Your answer should hold every line of the records below that contains the string "群的运算在子集上的限制的不变性".

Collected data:
=====

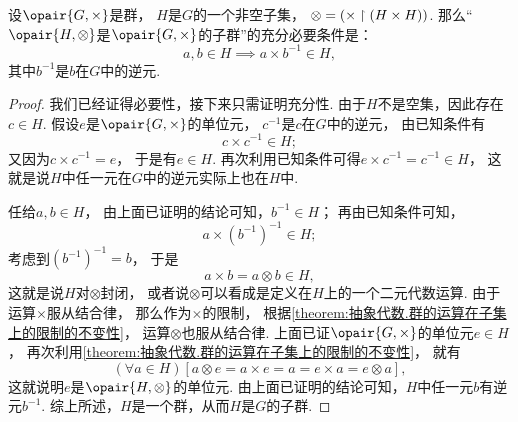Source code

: \begin{theorem}
设\(\opair{G,\times}\)是群，
\(H\)是\(G\)的一个非空子集，
\(\otimes = (\times \upharpoonright(H \times H))\).
那么“\(\opair{H,\otimes}\)是\(\opair{G,\times}\)的子群”的充分必要条件是：\begin{equation*}
	a,b \in H \implies a \times b^{-1} \in H,
\end{equation*}
其中\(b^{-1}\)是\(b\)在\(G\)中的逆元.
\begin{proof}
我们已经证得必要性，接下来只需证明充分性.
由于\(H\)不是空集，因此存在\(c \in H\).
假设\(e\)是\(\opair{G,\times}\)的单位元，
\(c^{-1}\)是\(c\)在\(G\)中的逆元，
由已知条件有\begin{equation*}
	c \times c^{-1} \in H;
\end{equation*}
又因为\(c \times c^{-1} = e\)，
于是有\(e \in H\).
再次利用已知条件可得\(e \times c^{-1} = c^{-1} \in H\)，
这就是说\(H\)中任一元在\(G\)中的逆元实际上也在\(H\)中.

任给\(a,b \in H\)，
由上面已证明的结论可知，\(b^{-1} \in H\)；
再由已知条件可知，\begin{equation*}
	a \times (b^{-1})^{-1} \in H;
\end{equation*}
考虑到\((b^{-1})^{-1} = b\)，
于是\begin{equation*}
	a \times b = a \otimes b \in H,
\end{equation*}
这就是说\(H\)对\(\otimes\)封闭，
或者说\(\otimes\)可以看成是定义在\(H\)上的一个二元代数运算.
由于运算\(\times\)服从结合律，
那么作为\(\times\)的限制，
根据\cref{theorem:抽象代数.群的运算在子集上的限制的不变性}，
运算\(\otimes\)也服从结合律.
上面已证\(\opair{G,\times}\)的单位元\(e \in H\)，
再次利用\cref{theorem:抽象代数.群的运算在子集上的限制的不变性}，
就有\begin{equation*}
	(\forall a \in H)[
		a \otimes e = a \times e = a = e \times a = e \otimes a
	],
\end{equation*}
这就说明\(e\)是\(\opair{H,\otimes}\)的单位元.
由上面已证明的结论可知，\(H\)中任一元\(b\)有逆元\(b^{-1}\).
综上所述，\(H\)是一个群，从而\(H\)是\(G\)的子群.
\end{proof}
\end{theorem}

=====

RESPONSE:
根据\cref{theorem:抽象代数.群的运算在子集上的限制的不变性}，
再次利用\cref{theorem:抽象代数.群的运算在子集上的限制的不变性}，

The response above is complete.